| The task |
Copy every record exactly.

[Stored data]

——

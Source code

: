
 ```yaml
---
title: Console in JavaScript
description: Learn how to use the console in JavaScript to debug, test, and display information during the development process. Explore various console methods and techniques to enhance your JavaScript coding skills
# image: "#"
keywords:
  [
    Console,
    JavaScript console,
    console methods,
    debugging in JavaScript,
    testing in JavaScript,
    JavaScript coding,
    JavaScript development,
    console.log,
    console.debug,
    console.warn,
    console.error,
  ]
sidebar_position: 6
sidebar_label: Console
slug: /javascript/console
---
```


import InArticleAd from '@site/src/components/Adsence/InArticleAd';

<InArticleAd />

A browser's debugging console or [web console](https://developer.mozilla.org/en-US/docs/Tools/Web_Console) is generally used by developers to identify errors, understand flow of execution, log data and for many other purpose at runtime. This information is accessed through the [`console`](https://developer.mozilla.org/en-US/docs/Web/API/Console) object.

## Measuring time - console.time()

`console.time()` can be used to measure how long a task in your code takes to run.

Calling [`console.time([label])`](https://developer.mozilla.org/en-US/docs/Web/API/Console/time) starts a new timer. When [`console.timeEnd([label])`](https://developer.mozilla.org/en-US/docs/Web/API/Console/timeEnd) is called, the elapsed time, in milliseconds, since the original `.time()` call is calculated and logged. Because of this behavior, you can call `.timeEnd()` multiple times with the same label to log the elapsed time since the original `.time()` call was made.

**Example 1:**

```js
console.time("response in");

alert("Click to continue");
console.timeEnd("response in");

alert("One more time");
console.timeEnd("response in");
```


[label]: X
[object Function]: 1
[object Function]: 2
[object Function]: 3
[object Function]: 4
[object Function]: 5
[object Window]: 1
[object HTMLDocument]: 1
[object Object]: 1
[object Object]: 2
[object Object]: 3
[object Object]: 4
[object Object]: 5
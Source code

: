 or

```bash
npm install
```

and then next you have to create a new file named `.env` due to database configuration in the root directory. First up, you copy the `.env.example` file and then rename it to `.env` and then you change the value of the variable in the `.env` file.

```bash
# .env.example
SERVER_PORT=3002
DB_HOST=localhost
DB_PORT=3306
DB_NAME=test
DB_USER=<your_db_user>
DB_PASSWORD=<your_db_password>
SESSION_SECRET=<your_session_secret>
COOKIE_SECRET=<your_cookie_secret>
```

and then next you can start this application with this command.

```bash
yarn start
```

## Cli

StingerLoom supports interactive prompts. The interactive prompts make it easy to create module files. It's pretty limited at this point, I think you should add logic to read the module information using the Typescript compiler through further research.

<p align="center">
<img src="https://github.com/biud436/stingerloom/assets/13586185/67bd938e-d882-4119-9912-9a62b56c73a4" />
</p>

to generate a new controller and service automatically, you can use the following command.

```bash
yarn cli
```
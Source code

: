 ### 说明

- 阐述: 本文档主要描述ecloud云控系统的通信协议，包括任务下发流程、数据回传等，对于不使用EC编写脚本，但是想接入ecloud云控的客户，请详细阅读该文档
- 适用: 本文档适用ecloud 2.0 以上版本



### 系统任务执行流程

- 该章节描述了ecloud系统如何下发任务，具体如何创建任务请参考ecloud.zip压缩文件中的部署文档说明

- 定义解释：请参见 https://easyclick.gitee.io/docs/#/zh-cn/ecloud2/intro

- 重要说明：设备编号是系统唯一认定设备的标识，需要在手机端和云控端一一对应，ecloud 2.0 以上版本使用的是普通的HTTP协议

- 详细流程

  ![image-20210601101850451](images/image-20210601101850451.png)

——

| Solution to this exercise |
Source code

:
 ```yaml
---
title: Console in JavaScript
description: Learn how to use the console in JavaScript to debug, test, and display information during the development process. Explore various console methods and techniques to enhance your JavaScript coding skills
# image: "#"
keywords:
  [
    Console,
    JavaScript console,
    console methods,
    debugging in JavaScript,
    testing in JavaScript,
    JavaScript coding,
    JavaScript development,
    console.log,
    console.debug,
    console.warn,
    console.error,
  ]
sidebar_position: 6
sidebar_label: Console
slug: /javascript/console
---
```


import InArticleAd from '@site/src/components/Adsence/InArticleAd';

<InArticleAd />

A browser's debugging console or [web console](https://developer.mozilla.org/en-US/docs/Tools/Web_Console) is generally used by developers to identify errors, understand flow of execution, log data and for many other purpose at runtime. This information is accessed through the [`console`](https://developer.mozilla.org/en-US/docs/Web/API/Console) object.

## Measuring time - console.time()

`console.time()` can be used to measure how long a task in your code takes to run.

Calling [`console.time([label])`](https://developer.mozilla.org/en-US/docs/Web/API/Console/time) starts a new timer. When [`console.timeEnd([label])`](https://developer.mozilla.org/en-US/docs/Web/API/Console/timeEnd) is called, the elapsed time, in milliseconds, since the original `.time()` call is calculated and logged. Because of this behavior, you can call `.timeEnd()` multiple times with the same label to log the elapsed time since the original `.time()` call was made.

**Example 1:**

```js
console.time("response in");

alert("Click to continue");
console.timeEnd("response in");

alert("One more time");
console.timeEnd("response in");
```


[label]: X
[object Function]: 1
[object Function]: 2
[object Function]: 3
[object Function]: 4
[object Function]: 5
[object Window]: 1
[object HTMLDocument]: 1
[object Object]: 1
[object Object]: 2
[object Object]: 3
[object Object]: 4
[object Object]: 5
Source code

: or

```bash
npm install
```

and then next you have to create a new file named `.env` due to database configuration in the root directory. First up, you copy the `.env.example` file and then rename it to `.env` and then you change the value of the variable in the `.env` file.

```bash
# .env.example
SERVER_PORT=3002
DB_HOST=localhost
DB_PORT=3306
DB_NAME=test
DB_USER=<your_db_user>
DB_PASSWORD=<your_db_password>
SESSION_SECRET=<your_session_secret>
COOKIE_SECRET=<your_cookie_secret>
```

and then next you can start this application with this command.

```bash
yarn start
```

## Cli

StingerLoom supports interactive prompts. The interactive prompts make it easy to create module files. It's pretty limited at this point, I think you should add logic to read the module information using the Typescript compiler through further research.

<p align="center">
<img src="https://github.com/biud436/stingerloom/assets/13586185/67bd938e-d882-4119-9912-9a62b56c73a4" />
</p>

to generate a new controller and service automatically, you can use the following command.

```bash
yarn cli
```
Source code

: ### 说明

- 阐述: 本文档主要描述ecloud云控系统的通信协议，包括任务下发流程、数据回传等，对于不使用EC编写脚本，但是想接入ecloud云控的客户，请详细阅读该文档
- 适用: 本文档适用ecloud 2.0 以上版本



### 系统任务执行流程

- 该章节描述了ecloud系统如何下发任务，具体如何创建任务请参考ecloud.zip压缩文件中的部署文档说明

- 定义解释：请参见 https://easyclick.gitee.io/docs/#/zh-cn/ecloud2/intro

- 重要说明：设备编号是系统唯一认定设备的标识，需要在手机端和云控端一一对应，ecloud 2.0 以上版本使用的是普通的HTTP协议

- 详细流程

  ![image-20210601101850451](images/image-20210601101850451.png)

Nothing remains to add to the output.